In Service of Lip: An Unusual Orchestra
January 1, 2012 | Report by Satrupa Paul – For years, Ipshita Roy, the lead vocalist of Delhi-based blues band Big Bang Blues, has been flawlessly belting out songs of the great blues masters. She has now decided to expand her musical horizons and become a part of India’s first ever beatboxing orchestra, Voctronica.
Brought to India by the UK-based Guinness World Record holder and an Israeli-Iraqi-German beatbox artist Shlomo, Voctronica is conceptualised by the British Council and is organised in association with Zomba, which is a digital platform to develop and promote hip-hop culture in India.
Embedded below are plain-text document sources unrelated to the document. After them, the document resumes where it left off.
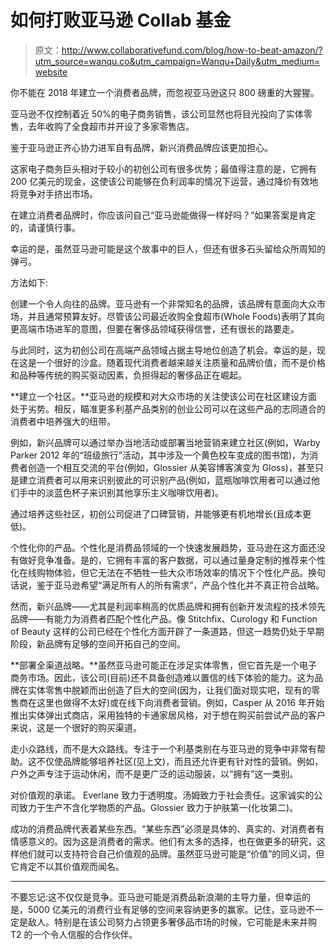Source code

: # 如何打败亚马逊 Collab 基金

> 原文：<http://www.collaborativefund.com/blog/how-to-beat-amazon/?utm_source=wanqu.co&utm_campaign=Wanqu+Daily&utm_medium=website>



你不能在 2018 年建立一个消费者品牌，而忽视亚马逊这只 800 磅重的大猩猩。

亚马逊不仅控制着近 50%的电子商务销售，该公司显然也将目光投向了实体零售，去年收购了全食超市并开设了多家零售店。

鉴于亚马逊正齐心协力进军自有品牌，新兴消费品牌应该更加担心。

这家电子商务巨头相对于较小的初创公司有很多优势；最值得注意的是，它拥有 200 亿美元的现金，这使该公司能够在负利润率的情况下运营，通过降价有效地将竞争对手挤出市场。

在建立消费者品牌时，你应该问自己“亚马逊能做得一样好吗？”如果答案是肯定的，请谨慎行事。

幸运的是，虽然亚马逊可能是这个故事中的巨人，但还有很多石头留给众所周知的弹弓。

方法如下:

创建一个令人向往的品牌。亚马逊有一个非常知名的品牌，该品牌有意面向大众市场，并且通常预算友好。尽管该公司最近收购全食超市(Whole Foods)表明了其向更高端市场进军的意图，但要在奢侈品领域获得信誉，还有很长的路要走。

与此同时，这为初创公司在高端产品领域占据主导地位创造了机会。幸运的是，现在这是一个很好的沙盒。随着现代消费者越来越关注质量和品牌价值，而不是价格和品种等传统的购买驱动因素，负担得起的奢侈品正在崛起。

**建立一个社区。**亚马逊的规模和对大众市场的关注使该公司在社区建设方面处于劣势。相反，瞄准更多利基产品类别的创业公司可以在这些产品的志同道合的消费者中培养强大的纽带。

例如，新兴品牌可以通过举办当地活动或部署当地营销来建立社区(例如，Warby Parker 2012 年的“班级旅行”活动，其中涉及一个黄色校车变成的图书馆)，为消费者创造一个相互交流的平台(例如，Glossier 从美容博客演变为 Gloss)，甚至只是建立消费者可以用来识别彼此的可识别产品(例如，蓝瓶咖啡饮用者可以通过他们手中的淡蓝色杯子来识别其他享乐主义咖啡饮用者)。

通过培养这些社区，初创公司促进了口碑营销，并能够更有机地增长(且成本更低)。

个性化你的产品。个性化是消费品领域的一个快速发展趋势，亚马逊在这方面还没有做好竞争准备。是的，它拥有丰富的客户数据，可以通过量身定制的推荐来个性化在线购物体验，但它无法在不牺牲一些大众市场效率的情况下个性化产品。换句话说，鉴于亚马逊希望“满足所有人的所有需求”，产品个性化并不真正符合战略。

然而，新兴品牌——尤其是利润率稍高的优质品牌和拥有创新开发流程的技术领先品牌——有能力为消费者匹配个性化产品。像 Stitchfix、Curology 和 Function of Beauty 这样的公司已经在个性化方面开辟了一条道路，但这一趋势仍处于早期阶段，新品牌有足够的空间开拓自己的空间。

**部署全渠道战略。**虽然亚马逊可能正在涉足实体零售，但它首先是一个电子商务市场。因此，该公司(目前)还不具备创造难以置信的线下体验的能力。这为品牌在实体零售中脱颖而出创造了巨大的空间(因为，让我们面对现实吧，现有的零售商在这里也做得不太好)或在线下向消费者营销。例如，Casper 从 2016 年开始推出实体弹出式商店，采用独特的卡通家居风格，对于想在购买前尝试产品的客户来说，这是一个很好的购买渠道。

走小众路线，而不是大众路线。专注于一个利基类别在与亚马逊的竞争中非常有帮助。这不仅使品牌能够培养社区(见上文)，而且还允许更有针对性的营销。例如，户外之声专注于运动休闲，而不是更广泛的运动服装，以“拥有”这一类别。

对价值观的承诺。 Everlane 致力于透明度。汤姆致力于社会责任。这家诚实的公司致力于生产不含化学物质的产品。Glossier 致力于护肤第一(化妆第二)。

成功的消费品牌代表着某些东西。“某些东西”必须是具体的、真实的、对消费者有情感意义的。因为这是消费者的需求。他们有太多的选择，也在做更多的研究，这样他们就可以支持符合自己价值观的品牌。虽然亚马逊可能是“价值”的同义词，但它肯定不以其价值观而闻名。

* * *

不要忘记:这不仅仅是竞争。亚马逊可能是消费品新浪潮的主导力量，但幸运的是，5000 亿美元的消费行业有足够的空间来容纳更多的赢家。记住，亚马逊不一定是敌人。特别是在该公司努力占领更多奢侈品市场的时候，它可能是未来并购 T2 的一个令人信服的合作伙伴。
Beatboxing involves using one’s mouth, lips, tongue and voice to produce musical sounds. Conventionally, it focussed primarily on producing percussion sounds, but beatboxing has now been expanded to include vocal imitations of turntables, simulations of horns, strings and other musical instruments.
“I toured India last year and while I was there I collaborated with different Indian artists, including a few beatboxers. I have a vocal group called Lip Factory in the UK that I’ve been working with for nearly five years and I thought it would be exciting to take the idea to India,” Shlomo told Guardian20.
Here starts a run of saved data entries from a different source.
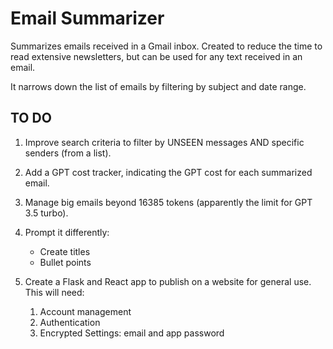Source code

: # Email Summarizer

Summarizes emails received in a Gmail inbox. Created to reduce the time to read extensive newsletters, but can be used for any text received in an email.

It narrows down the list of emails by filtering by subject and date range.

## TO DO

1. Improve search criteria to filter by UNSEEN messages AND specific senders (from a list).
2. Add a GPT cost tracker, indicating the GPT cost for each summarized email.
3. Manage big emails beyond 16385 tokens (apparently the limit for GPT 3.5 turbo).
4. Prompt it differently:

    - Create titles
    - Bullet points

5. Create a Flask and React app to publish on a website for general use. This will need:
    1. Account management
    2. Authentication
    3. Encrypted Settings: email and app password
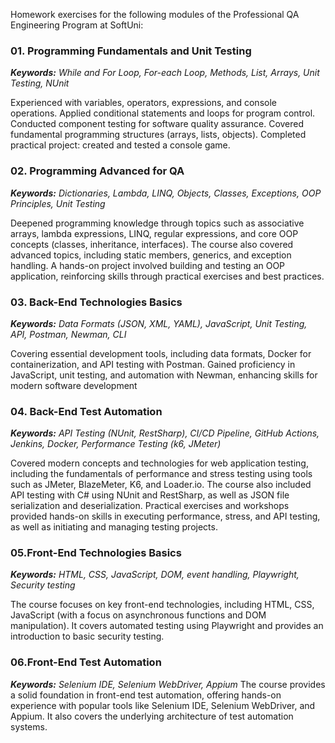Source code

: Homework exercises for the following modules of the Professional QA Engineering Program at SoftUni:

### 01. Programming Fundamentals and Unit Testing
*__Keywords:__ While and For Loop, For-each Loop, Methods, List, Arrays, Unit Testing, NUnit*

Experienced with variables, operators, expressions, and console operations. Applied conditional statements and loops for program control. Conducted component testing for software quality assurance. Covered fundamental programming structures (arrays, lists, objects). Completed practical project: created and tested a console game.

### 02. Programming Advanced for QA
*__Keywords:__ Dictionaries, Lambda, LINQ, Objects, Classes, Exceptions, OOP Principles, Unit Testing*

Deepened programming knowledge through topics such as associative arrays, lambda expressions, LINQ, regular expressions, and core OOP concepts (classes, inheritance, interfaces). The course also covered advanced topics, including static members, generics, and exception handling. A hands-on project involved building and testing an OOP application, reinforcing skills through practical exercises and best practices.

### 03. Back-End Technologies Basics
*__Keywords:__ Data Formats (JSON, XML, YAML), JavaScript, Unit Testing, API, Postman, Newman, CLI*

Covering essential development tools, including data formats, Docker for containerization, and API testing with Postman. Gained proficiency in JavaScript, unit testing, and automation with Newman, enhancing skills for modern software development

### 04. Back-End Test Automation
*__Keywords:__ API Testing (NUnit, RestSharp), CI/CD Pipeline, GitHub Actions, Jenkins, Docker, Performance Testing (k6, JMeter)*

Covered modern concepts and technologies for web application testing, including the fundamentals of performance and stress testing using tools such as JMeter, BlazeMeter, K6, and Loader.io. The course also included API testing with C# using NUnit and RestSharp, as well as JSON file serialization and deserialization. Practical exercises and workshops provided hands-on skills in executing performance, stress, and API testing, as well as initiating and managing testing projects.

### 05.Front-End Technologies Basics
*__Keywords:__ HTML, CSS, JavaScript, DOM, event handling, Playwright, Security testing*

The course focuses on key front-end technologies, including HTML, CSS, JavaScript (with a focus on asynchronous functions and DOM manipulation). It covers automated testing using Playwright and provides an introduction to basic security testing.

### 06.Front-End Test Automation
*__Keywords:__ Selenium IDE, Selenium WebDriver, Appium*
The course provides a solid foundation in front-end test automation, offering hands-on experience with popular tools like Selenium IDE, Selenium WebDriver, and Appium. It also covers the underlying architecture of test automation systems.
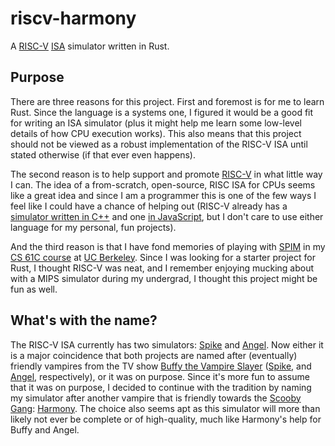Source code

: # riscv-harmony
A [RISC-V](https://riscv.org/)
[ISA](https://riscv.org/specifications/) simulator written in Rust.

## Purpose
There are three reasons for this project. First and foremost is for me
to learn Rust. Since the language is a systems one, I figured it would
be a good fit for writing an ISA simulator (plus it might help me
learn some low-level details of how CPU execution works). This also
means that this project should not be viewed as a robust
implementation of the RISC-V ISA until stated otherwise (if that ever
even happens).

The second reason is to help support and promote
[RISC-V](https://riscv.org/specifications/) in what little way I can.
The idea of a from-scratch, open-source, RISC ISA for CPUs seems like
a great idea and since I am a programmer this is one of the few ways
I feel like I could have a chance of helping out (RISC-V already has
a [simulator written in C++](https://github.com/riscv/riscv-isa-sim)
and one [in JavaScript](https://github.com/riscv/riscv-angel), but I
don't care to use either language for my personal, fun projects).

And the third reason is that I have fond memories of playing with
[SPIM](http://spimsimulator.sourceforge.net/) in my
[CS 61C course](http://www-inst.eecs.berkeley.edu/~cs61c/) at
[UC Berkeley](http://www.berkeley.edu/). Since I was looking for a
starter project for Rust, I thought RISC-V was neat, and I remember
enjoying mucking about with a MIPS simulator during my undergrad, I
thought this project might be fun as well.

## What's with the name?
The RISC-V ISA currently has two simulators:
[Spike](https://github.com/riscv/riscv-isa-sim) and
[Angel](https://github.com/riscv/riscv-angel). Now either it is a
major coincidence that both projects are named after (eventually)
friendly vampires from the TV show
[Buffy the Vampire Slayer](https://en.wikipedia.org/wiki/Buffy_the_Vampire_Slayer)
([Spike](https://en.wikipedia.org/wiki/Spike_(Buffy_the_Vampire_Slayer)),
and [Angel](https://en.wikipedia.org/wiki/Angel_(Buffy_the_Vampire_Slayer)),
respectively),
or it was on purpose. Since it's more fun to assume that it was on
purpose, I decided to continue with the tradition by naming my
simulator after another vampire that is friendly towards the
[Scooby Gang](https://en.wikipedia.org/wiki/Scooby_Gang_(Buffy_the_Vampire_Slayer)):
[Harmony](https://en.wikipedia.org/wiki/Harmony_Kendall). The choice
also seems apt as this simulator will more than likely not ever be
complete or of high-quality, much like Harmony's help for Buffy and
Angel.
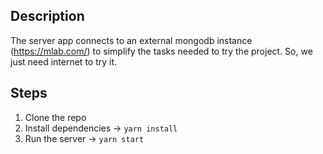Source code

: ## Description

The server app connects to an external mongodb instance (https://mlab.com/) to simplify the tasks needed to try the project.
So, we just need internet to try it.

## Steps
1. Clone the repo
2. Install dependencies -> `yarn install`
3. Run the server -> `yarn start`

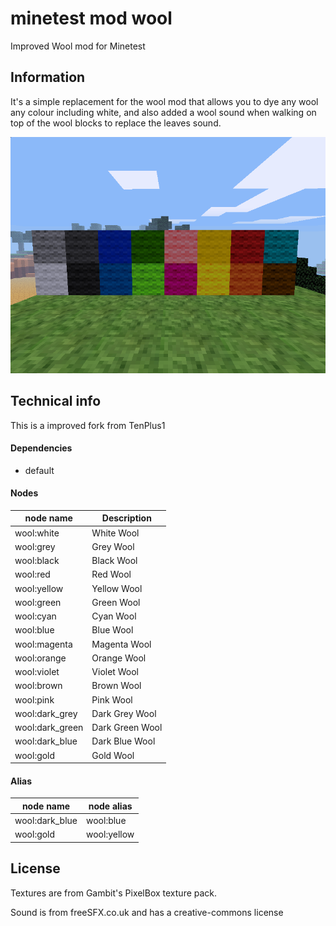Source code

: minetest mod wool
=================

Improved Wool mod for Minetest

Information
-----------

It's a simple replacement for the wool mod that allows you to dye any
wool any colour including white, and also added a wool sound when walking
on top of the wool blocks to replace the leaves sound.

![screenshot.png](screenshot.png)

Technical info
--------------

This is a improved fork from TenPlus1

#### Dependencies

* default

#### Nodes

| node name       | Description     |
| --------------- | --------------- |
| wool:white      | White Wool      |
| wool:grey       | Grey Wool       |
| wool:black      | Black Wool      |
| wool:red        | Red Wool        |
| wool:yellow     | Yellow Wool     |
| wool:green      | Green Wool      |
| wool:cyan       | Cyan Wool       |
| wool:blue       | Blue Wool       |
| wool:magenta    | Magenta Wool    |
| wool:orange     | Orange Wool     |
| wool:violet     | Violet Wool     |
| wool:brown      | Brown Wool      |
| wool:pink       | Pink Wool       |
| wool:dark_grey  | Dark Grey Wool  |
| wool:dark_green | Dark Green Wool |
| wool:dark_blue  | Dark Blue Wool  |
| wool:gold       | Gold Wool       |

#### Alias

| node name       | node alias      |
| --------------- | --------------- |
| wool:dark_blue  | wool:blue       |
| wool:gold       | wool:yellow     |

License
-------

Textures are from Gambit's PixelBox texture pack.

Sound is from freeSFX.co.uk and has a creative-commons license
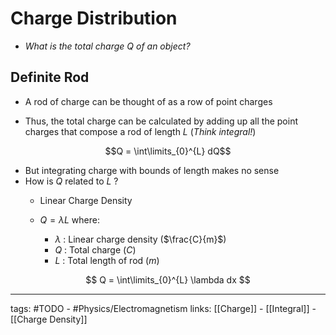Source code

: # Charge Distribution
- *What is the total charge $Q$ of an object?*

## Definite Rod
- A rod of charge can be thought of as a row of point charges

- Thus, the total charge can be calculated by adding up all the point charges that compose a rod of length $L$ (*Think integral!*)

$$Q = \int\limits_{0}^{L} dQ$$

- But integrating charge with bounds of length makes no sense
- How is $Q$ related to $L$ ?
	- Linear Charge Density 

	- $Q = \lambda L$ where:
		- $\lambda$ : Linear charge density ($\frac{C}{m}$)
		- $Q$ : Total charge ($C$)
		- $L$ : Total length of rod ($m$)

$$ Q = \int\limits_{0}^{L} \lambda dx $$

---
tags: #TODO - #Physics/Electromagnetism 
links: [[Charge]] - [[Integral]] - [[Charge Density]]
Poised to become India’s first all human beatboxing orchestra, the members of Voctronica were chosen after auditions conducted personally by Shlomo.
“We were just looking for vocal power and range is what’s key for us. We wanted people who are comfortable with singing. It didn’t necessarily have to be people who beatbox; they just had to have a powerful voice, a unique voice of their own,” he says. Thus, the ensemble includes singers like Roy, rappers and even Indian classical vocalists, apart from beatboxers.
The top 10 finalists will now be part of an eight-day training workshop in Mumbai to be held this month. It will be conducted by Testament, a human beatboxer and a member of Lip Factory. They will also be trained by Shlomo via Skype and will perform as the country’s first ever locally bred beatboxing troupe across India and the UK in the first half of 2012.
Roy thinks that it will be interesting to learn something new and incorporate elements of beatboxing in the kind of music that she normally performs. She is excited that she will learn to produce complicated harmonies and beautiful mixtures, all by the power of her voice.
Shlomo hopes that the platform will help beatboxing grow in India. “At the moment not many people know about it, but I think it has a lot of potential because of the tradition of using your voice to create rhythm in Indian music. I think that’ll enable a lot of musicians in India to learn beatboxing very quickly and to start using it in new ways,” he says.
“I believe that human voice has the unique power to bring people together and Voctronica will create something new using the wealth of vocal talent that India has to offer. It will sound like nothing you’ve ever heard before!” Shlomo assures.